** GOAL OF THE EXERCISE **
Tell how many lines of the data include the word "mail". Nothing but the number belongs in the answer.

[Collected data]
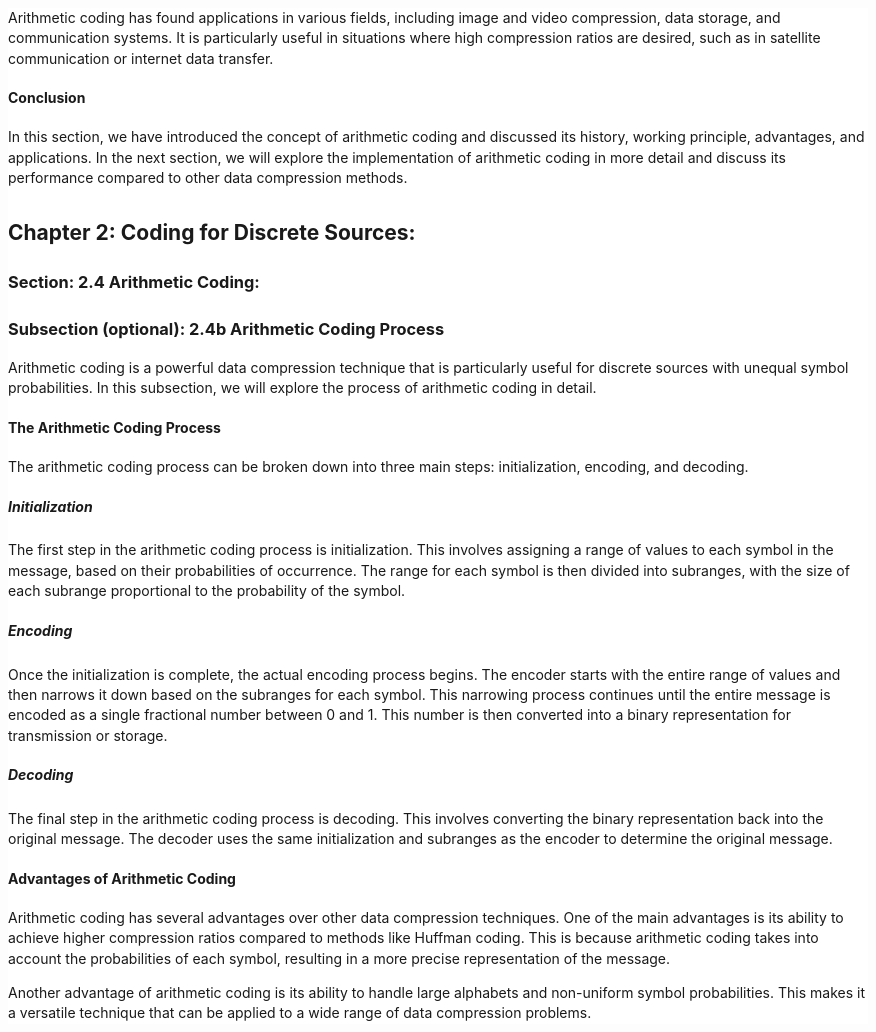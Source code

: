 Arithmetic coding has found applications in various fields, including image and video compression, data storage, and communication systems. It is particularly useful in situations where high compression ratios are desired, such as in satellite communication or internet data transfer.

#### Conclusion

In this section, we have introduced the concept of arithmetic coding and discussed its history, working principle, advantages, and applications. In the next section, we will explore the implementation of arithmetic coding in more detail and discuss its performance compared to other data compression methods.


## Chapter 2: Coding for Discrete Sources:

### Section: 2.4 Arithmetic Coding:

### Subsection (optional): 2.4b Arithmetic Coding Process

Arithmetic coding is a powerful data compression technique that is particularly useful for discrete sources with unequal symbol probabilities. In this subsection, we will explore the process of arithmetic coding in detail.

#### The Arithmetic Coding Process

The arithmetic coding process can be broken down into three main steps: initialization, encoding, and decoding.

##### Initialization

The first step in the arithmetic coding process is initialization. This involves assigning a range of values to each symbol in the message, based on their probabilities of occurrence. The range for each symbol is then divided into subranges, with the size of each subrange proportional to the probability of the symbol.

##### Encoding

Once the initialization is complete, the actual encoding process begins. The encoder starts with the entire range of values and then narrows it down based on the subranges for each symbol. This narrowing process continues until the entire message is encoded as a single fractional number between 0 and 1. This number is then converted into a binary representation for transmission or storage.

##### Decoding

The final step in the arithmetic coding process is decoding. This involves converting the binary representation back into the original message. The decoder uses the same initialization and subranges as the encoder to determine the original message.

#### Advantages of Arithmetic Coding

Arithmetic coding has several advantages over other data compression techniques. One of the main advantages is its ability to achieve higher compression ratios compared to methods like Huffman coding. This is because arithmetic coding takes into account the probabilities of each symbol, resulting in a more precise representation of the message.

Another advantage of arithmetic coding is its ability to handle large alphabets and non-uniform symbol probabilities. This makes it a versatile technique that can be applied to a wide range of data compression problems.

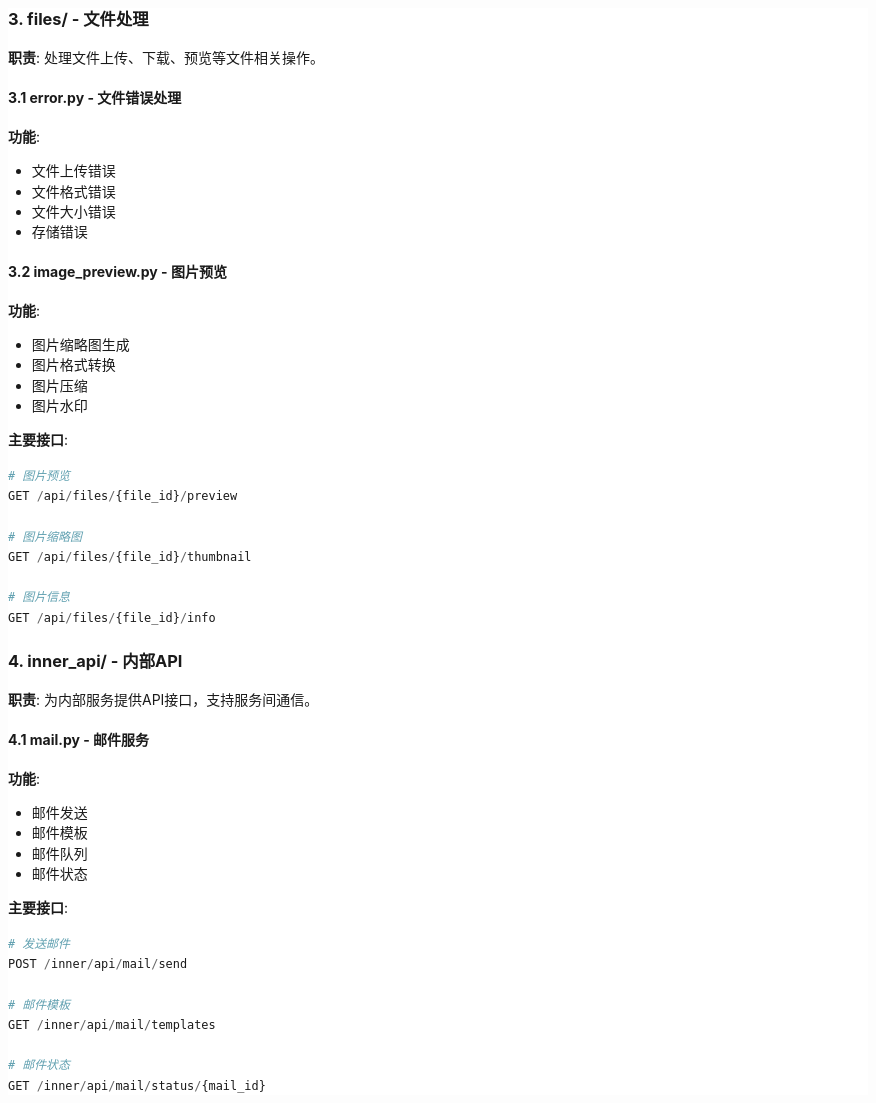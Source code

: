 ### 3. files/ - 文件处理

**职责**: 处理文件上传、下载、预览等文件相关操作。

#### 3.1 error.py - 文件错误处理

**功能**:
- 文件上传错误
- 文件格式错误
- 文件大小错误
- 存储错误

#### 3.2 image_preview.py - 图片预览

**功能**:
- 图片缩略图生成
- 图片格式转换
- 图片压缩
- 图片水印

**主要接口**:
```python
# 图片预览
GET /api/files/{file_id}/preview

# 图片缩略图
GET /api/files/{file_id}/thumbnail

# 图片信息
GET /api/files/{file_id}/info
```

### 4. inner_api/ - 内部API

**职责**: 为内部服务提供API接口，支持服务间通信。

#### 4.1 mail.py - 邮件服务

**功能**:
- 邮件发送
- 邮件模板
- 邮件队列
- 邮件状态

**主要接口**:
```python
# 发送邮件
POST /inner/api/mail/send

# 邮件模板
GET /inner/api/mail/templates

# 邮件状态
GET /inner/api/mail/status/{mail_id}
```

** WORKED SOLUTION **
4